Там как раз объявляли петербургский конкурс на лучшую пьесу новой драмы.
Народу было мало.
Скрыв от присутствующих известный мне факт, что лучшие пьесы новой драмы уже написаны (об этом собравшиеся, видимо, не знали), я затерялся в небольшой группе корреспондентов и приник ухом к теме.
Было похоже на прием в ВКПб. То есть — строго.

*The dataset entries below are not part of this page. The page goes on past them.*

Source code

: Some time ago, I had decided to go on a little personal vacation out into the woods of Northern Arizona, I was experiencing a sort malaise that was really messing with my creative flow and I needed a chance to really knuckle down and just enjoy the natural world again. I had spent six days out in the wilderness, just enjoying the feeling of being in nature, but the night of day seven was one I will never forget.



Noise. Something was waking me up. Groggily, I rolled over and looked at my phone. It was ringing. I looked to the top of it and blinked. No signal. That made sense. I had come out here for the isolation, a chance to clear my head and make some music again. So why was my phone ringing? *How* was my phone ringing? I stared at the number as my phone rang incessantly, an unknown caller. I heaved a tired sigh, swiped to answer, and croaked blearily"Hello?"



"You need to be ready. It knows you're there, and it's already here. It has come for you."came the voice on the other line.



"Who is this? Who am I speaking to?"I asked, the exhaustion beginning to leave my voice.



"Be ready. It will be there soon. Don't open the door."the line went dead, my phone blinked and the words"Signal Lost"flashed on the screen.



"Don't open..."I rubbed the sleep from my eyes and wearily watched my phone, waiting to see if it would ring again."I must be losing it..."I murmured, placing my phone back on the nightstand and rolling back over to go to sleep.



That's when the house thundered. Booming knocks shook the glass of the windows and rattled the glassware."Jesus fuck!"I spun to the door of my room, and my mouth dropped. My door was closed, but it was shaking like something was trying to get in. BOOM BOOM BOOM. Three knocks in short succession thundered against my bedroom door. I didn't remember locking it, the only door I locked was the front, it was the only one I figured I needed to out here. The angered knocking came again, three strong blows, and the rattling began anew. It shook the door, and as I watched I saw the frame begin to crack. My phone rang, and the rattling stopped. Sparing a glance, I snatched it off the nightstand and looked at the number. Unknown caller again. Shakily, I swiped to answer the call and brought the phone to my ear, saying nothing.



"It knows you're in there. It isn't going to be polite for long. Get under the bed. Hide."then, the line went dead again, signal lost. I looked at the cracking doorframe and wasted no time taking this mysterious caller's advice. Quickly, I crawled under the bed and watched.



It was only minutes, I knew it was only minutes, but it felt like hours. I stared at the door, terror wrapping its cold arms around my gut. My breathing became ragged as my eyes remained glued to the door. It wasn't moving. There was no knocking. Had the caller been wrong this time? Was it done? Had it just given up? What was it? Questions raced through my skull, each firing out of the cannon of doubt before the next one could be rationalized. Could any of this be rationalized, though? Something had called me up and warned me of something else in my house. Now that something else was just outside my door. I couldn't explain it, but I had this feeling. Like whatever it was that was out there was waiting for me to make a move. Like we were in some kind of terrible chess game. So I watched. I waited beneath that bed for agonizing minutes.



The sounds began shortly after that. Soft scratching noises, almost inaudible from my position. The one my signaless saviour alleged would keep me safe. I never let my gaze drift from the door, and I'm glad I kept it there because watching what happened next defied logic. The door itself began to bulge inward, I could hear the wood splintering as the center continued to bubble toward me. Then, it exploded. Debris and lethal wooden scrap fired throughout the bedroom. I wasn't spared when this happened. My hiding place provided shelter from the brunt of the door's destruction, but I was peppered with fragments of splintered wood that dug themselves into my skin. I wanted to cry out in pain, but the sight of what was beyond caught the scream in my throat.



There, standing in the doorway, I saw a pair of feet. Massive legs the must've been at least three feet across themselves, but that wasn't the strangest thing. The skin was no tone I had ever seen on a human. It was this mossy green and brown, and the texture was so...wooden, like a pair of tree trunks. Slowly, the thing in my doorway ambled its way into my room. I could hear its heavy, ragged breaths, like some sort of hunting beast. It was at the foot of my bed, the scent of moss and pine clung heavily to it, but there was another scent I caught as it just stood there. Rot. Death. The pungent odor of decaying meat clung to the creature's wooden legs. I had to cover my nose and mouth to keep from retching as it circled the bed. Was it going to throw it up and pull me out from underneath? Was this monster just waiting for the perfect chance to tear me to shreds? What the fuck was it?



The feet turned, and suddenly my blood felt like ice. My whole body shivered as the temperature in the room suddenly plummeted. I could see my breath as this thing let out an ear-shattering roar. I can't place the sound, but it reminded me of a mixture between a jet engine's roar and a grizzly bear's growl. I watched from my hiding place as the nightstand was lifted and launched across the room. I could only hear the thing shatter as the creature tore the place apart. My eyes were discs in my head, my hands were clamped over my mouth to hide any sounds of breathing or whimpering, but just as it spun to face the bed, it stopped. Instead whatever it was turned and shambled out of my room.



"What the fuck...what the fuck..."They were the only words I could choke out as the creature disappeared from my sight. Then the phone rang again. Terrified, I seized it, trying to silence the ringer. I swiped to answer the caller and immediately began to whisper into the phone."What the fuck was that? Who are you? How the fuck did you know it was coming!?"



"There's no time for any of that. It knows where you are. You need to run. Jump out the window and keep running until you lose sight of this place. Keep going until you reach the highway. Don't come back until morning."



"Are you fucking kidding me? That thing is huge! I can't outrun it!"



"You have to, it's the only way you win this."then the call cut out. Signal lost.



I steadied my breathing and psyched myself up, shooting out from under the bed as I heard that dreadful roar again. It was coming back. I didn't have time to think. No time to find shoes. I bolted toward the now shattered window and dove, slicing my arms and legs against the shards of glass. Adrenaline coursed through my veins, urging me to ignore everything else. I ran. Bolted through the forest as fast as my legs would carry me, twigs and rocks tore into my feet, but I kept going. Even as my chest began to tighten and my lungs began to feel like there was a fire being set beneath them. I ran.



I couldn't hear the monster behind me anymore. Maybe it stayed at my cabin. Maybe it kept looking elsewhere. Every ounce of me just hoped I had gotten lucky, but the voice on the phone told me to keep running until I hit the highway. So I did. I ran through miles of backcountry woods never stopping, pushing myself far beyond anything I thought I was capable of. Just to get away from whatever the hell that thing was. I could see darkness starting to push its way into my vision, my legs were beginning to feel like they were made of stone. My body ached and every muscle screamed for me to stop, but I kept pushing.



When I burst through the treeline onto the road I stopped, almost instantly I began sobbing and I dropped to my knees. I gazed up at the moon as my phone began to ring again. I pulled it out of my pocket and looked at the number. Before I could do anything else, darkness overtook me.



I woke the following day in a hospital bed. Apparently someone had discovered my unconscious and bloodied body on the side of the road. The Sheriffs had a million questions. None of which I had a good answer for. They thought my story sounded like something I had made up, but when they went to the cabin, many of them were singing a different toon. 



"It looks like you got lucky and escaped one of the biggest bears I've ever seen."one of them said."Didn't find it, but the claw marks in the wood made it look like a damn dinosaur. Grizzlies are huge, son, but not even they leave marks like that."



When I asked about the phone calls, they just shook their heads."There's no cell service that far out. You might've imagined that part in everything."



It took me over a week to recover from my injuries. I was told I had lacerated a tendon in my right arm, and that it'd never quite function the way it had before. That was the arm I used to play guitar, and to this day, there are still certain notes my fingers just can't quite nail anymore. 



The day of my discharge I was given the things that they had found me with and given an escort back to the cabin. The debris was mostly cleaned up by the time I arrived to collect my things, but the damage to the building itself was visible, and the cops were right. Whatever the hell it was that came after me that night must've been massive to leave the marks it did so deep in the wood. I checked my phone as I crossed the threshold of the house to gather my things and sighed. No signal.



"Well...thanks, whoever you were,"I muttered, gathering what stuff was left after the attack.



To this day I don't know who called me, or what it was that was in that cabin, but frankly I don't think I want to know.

За столиком сидели председательствующие. Один явно был из ЦК и говорил, что «все мы должны поддерживать любую пьесу, говорящую с нами аутентичным языком». «Все мы в 60-е годы Окуджаву у костра под гитару пели! А теперь все — ничего не должны!» — выкрикнула с места дама, лица которой я не разглядел, но позавидовал ее знанию слова «аутентичный». Женщину резко одернули взглядом, сказав, что если кто не с новой драмой — тот аутичен. Слова этого я опять не понял, но расслышал, что улицы нашей эпохи гудят от мата и этот матерный гул должен перейти в лексику новой драмы…
Я задумался.
Но ведь не переносил же друг мой Островский в свои пьесы подножного языка мостовой! В мгновенно реанимировавшейся памяти всплыли дни середины 50-х, какого века уже не помню, когда, пьяные, молодые, мотались мы с Тертием Филипповым, Аполлошей Григорьевым, Провом Садовским и Островским по весеннему Замоскворечью и пели «Правая-левая где сторона…». В те поры Замоскворечье знало толк в русском мате, вот уж гудело оно им — не чета сегодняшнему. А как знал его Пров! Мы и тогда уговаривали Островского радикально реформировать русскую драму через матерные обороты, которые и он знал уникально, доподлинно, но он отчего-то сопротивлялся. Теперь думаю — может быть, именно вследствие этого сопротивления его реалистическая реформа так до конца и не вышла…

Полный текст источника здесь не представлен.